Although the paper focuses primarily on the theoretical aspects, it would be beneficial to include some discussion on practical considerations, such as the feasibility of communication, the possibility of asynchronous operations, and computational feasibility under constrained onboard resources, in order to strengthen the persuasiveness of the algorithm’s deploy ability.

问题

How do you justify the requirement that each agent's action set must be disjoint, especially in scenarios where agents (such as identical UAVs or UGVs) would naturally share similar or identical action sets?
Could you discuss the practical feasibility of your approach in terms of communication requirements, asynchronous operation, and onboard computational constraints to better demonstrate the deployability of your algorithm?

局限性

yes

最终评判理由

I remain positive on the paper, including the writing, the method and the theoretical results. The submission is not in my area, so I have lowest confidence about my score.

格式问题

N/A

作者回复

2025-07-29

Question1: How do you justify the requirement that each agent's action set must be disjoint, especially in scenarios where agents (such as identical UAVs or UGVs) would naturally share similar or identical action sets?

Thanks for your feedback.

This question certainly highlights an aspect of our paper that deserves further clarification. In the context of UAVs’ tracking task, each UVA indeed shares the same movement space. However, it is crucial to emphasize that the movement space is distinct from the action set we consider in our paper. Broadly speaking, the objective function of the UAVs’ tracking task is not solely dependent on the identical movement space. The key factor in shaping the objective function is which UAV/agent carries out which particular movement decision. To reflect the different role of each agent within the tracking system, we commonly assign unique identity tags to each movement.

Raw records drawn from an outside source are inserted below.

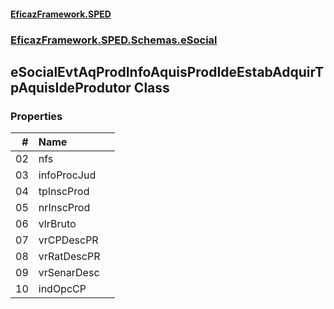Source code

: #### [EficazFramework.SPED](EficazFrameworkSPED.md 'EficazFramework SPED')
### [EficazFramework.SPED.Schemas.eSocial](EficazFramework.SPED.Schemas.eSocial.md 'EficazFramework.SPED.Schemas.eSocial')

## eSocialEvtAqProdInfoAquisProdIdeEstabAdquirTpAquisIdeProdutor Class
### Properties

| # | Name | |
| ---: | :--- | :--- |
| 02 | nfs |  |
| 03 | infoProcJud |  |
| 04 | tpInscProd |  |
| 05 | nrInscProd |  |
| 06 | vlrBruto |  |
| 07 | vrCPDescPR |  |
| 08 | vrRatDescPR |  |
| 09 | vrSenarDesc |  |
| 10 | indOpcCP |  |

Specifically, in our experiments, we consider the movement decision space $M=((\theta,s):s\in\{5,10,15\}\text{units/s},\theta\in(\frac{\pi}{4},\frac{\pi}{2},\frac{3\pi}{4},\pi,\dots,2\pi))$ where $\theta$ and $s$ represent the movement angle and the speed, respectively. To identify the executor of the movement, we will label the movement space $M$ with identity tags. Consequently, for each agent $i\in\{1,2,\dots,20\}$ , its action space $V_{i}$ is constructed as follows:

V_{i}=M\times i=((\theta,s,i):s\in{5,10,15}\text{units/s},\theta\in(\frac{\pi}{4},\frac{\pi}{2},\frac{3\pi}{4},\pi,\dots,2\pi)),

where the action $(\theta,s,i)$ indicates that agent $i$ moves towards the direction of $\theta$ at a speed of $s$ .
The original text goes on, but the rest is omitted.